__PROBLEM TO WORK ON__
The records below hold a stretch from the line with "### Compile" through the line with "2.[facebox](https://github.com/zisianw/FaceBoxes.PyTorch)"; return exactly those lines, ends included, and nothing more.
[[ GIVEN RECORDS, beginning ]]
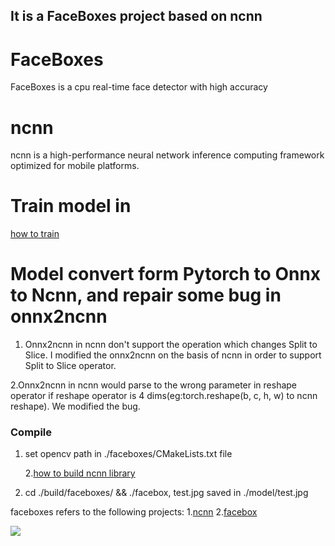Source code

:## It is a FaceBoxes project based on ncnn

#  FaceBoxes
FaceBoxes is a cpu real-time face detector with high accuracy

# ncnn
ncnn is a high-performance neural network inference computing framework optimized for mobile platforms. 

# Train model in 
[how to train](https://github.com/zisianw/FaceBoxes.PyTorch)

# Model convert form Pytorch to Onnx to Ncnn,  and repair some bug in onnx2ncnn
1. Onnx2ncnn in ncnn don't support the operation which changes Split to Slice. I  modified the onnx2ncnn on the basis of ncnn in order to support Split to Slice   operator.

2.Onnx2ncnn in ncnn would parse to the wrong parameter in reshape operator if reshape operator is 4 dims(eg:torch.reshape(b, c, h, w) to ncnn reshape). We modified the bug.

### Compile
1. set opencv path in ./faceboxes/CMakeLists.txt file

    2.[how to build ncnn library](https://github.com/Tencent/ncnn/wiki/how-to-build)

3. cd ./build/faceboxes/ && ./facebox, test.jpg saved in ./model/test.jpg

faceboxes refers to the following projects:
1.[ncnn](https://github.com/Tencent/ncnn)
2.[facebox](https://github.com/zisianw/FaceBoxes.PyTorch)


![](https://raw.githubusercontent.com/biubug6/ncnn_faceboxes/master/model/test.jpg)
[[ GIVEN RECORDS, end ]]
[[ GIVEN RECORDS, beginning ]]
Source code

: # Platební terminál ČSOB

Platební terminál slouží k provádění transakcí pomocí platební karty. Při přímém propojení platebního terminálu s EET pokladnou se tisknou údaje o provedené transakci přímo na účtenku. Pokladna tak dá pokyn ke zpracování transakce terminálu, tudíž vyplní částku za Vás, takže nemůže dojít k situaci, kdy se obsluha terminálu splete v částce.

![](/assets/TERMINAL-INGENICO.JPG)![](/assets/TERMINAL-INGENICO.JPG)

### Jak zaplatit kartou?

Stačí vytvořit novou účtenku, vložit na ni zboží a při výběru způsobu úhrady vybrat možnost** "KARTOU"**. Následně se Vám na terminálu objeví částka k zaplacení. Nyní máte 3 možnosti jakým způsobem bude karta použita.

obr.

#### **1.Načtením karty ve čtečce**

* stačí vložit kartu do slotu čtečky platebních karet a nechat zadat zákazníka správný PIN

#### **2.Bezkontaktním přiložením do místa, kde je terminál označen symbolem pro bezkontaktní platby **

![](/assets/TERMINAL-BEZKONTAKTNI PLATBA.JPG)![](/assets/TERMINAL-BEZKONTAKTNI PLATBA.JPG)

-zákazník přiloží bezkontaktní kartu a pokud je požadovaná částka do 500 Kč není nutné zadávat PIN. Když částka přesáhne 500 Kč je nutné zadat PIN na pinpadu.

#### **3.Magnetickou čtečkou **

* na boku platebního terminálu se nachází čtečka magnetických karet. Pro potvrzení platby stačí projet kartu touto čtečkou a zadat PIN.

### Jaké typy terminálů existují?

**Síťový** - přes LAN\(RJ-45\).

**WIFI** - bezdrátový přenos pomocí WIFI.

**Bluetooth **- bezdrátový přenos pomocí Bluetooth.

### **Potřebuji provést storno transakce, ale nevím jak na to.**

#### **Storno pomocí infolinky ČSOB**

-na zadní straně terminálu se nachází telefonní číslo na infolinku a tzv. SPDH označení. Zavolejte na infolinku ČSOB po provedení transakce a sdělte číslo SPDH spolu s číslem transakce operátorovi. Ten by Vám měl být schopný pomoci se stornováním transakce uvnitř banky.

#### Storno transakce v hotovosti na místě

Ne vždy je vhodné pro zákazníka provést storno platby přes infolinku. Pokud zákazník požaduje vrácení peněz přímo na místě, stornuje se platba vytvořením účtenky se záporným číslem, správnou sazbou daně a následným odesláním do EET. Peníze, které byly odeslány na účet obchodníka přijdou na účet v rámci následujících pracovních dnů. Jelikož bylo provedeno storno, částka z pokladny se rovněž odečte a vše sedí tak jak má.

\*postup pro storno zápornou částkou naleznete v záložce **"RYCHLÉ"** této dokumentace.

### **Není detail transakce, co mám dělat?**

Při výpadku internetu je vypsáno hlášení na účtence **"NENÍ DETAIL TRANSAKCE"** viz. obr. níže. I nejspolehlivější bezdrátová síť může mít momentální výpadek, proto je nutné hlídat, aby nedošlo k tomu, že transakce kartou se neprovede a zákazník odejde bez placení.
[[ GIVEN RECORDS, end ]]
__YOUR RESPONSE__
### Compile
1. set opencv path in ./faceboxes/CMakeLists.txt file

    2.[how to build ncnn library](https://github.com/Tencent/ncnn/wiki/how-to-build)

3. cd ./build/faceboxes/ && ./facebox, test.jpg saved in ./model/test.jpg

faceboxes refers to the following projects:
1.[ncnn](https://github.com/Tencent/ncnn)
2.[facebox](https://github.com/zisianw/FaceBoxes.PyTorch)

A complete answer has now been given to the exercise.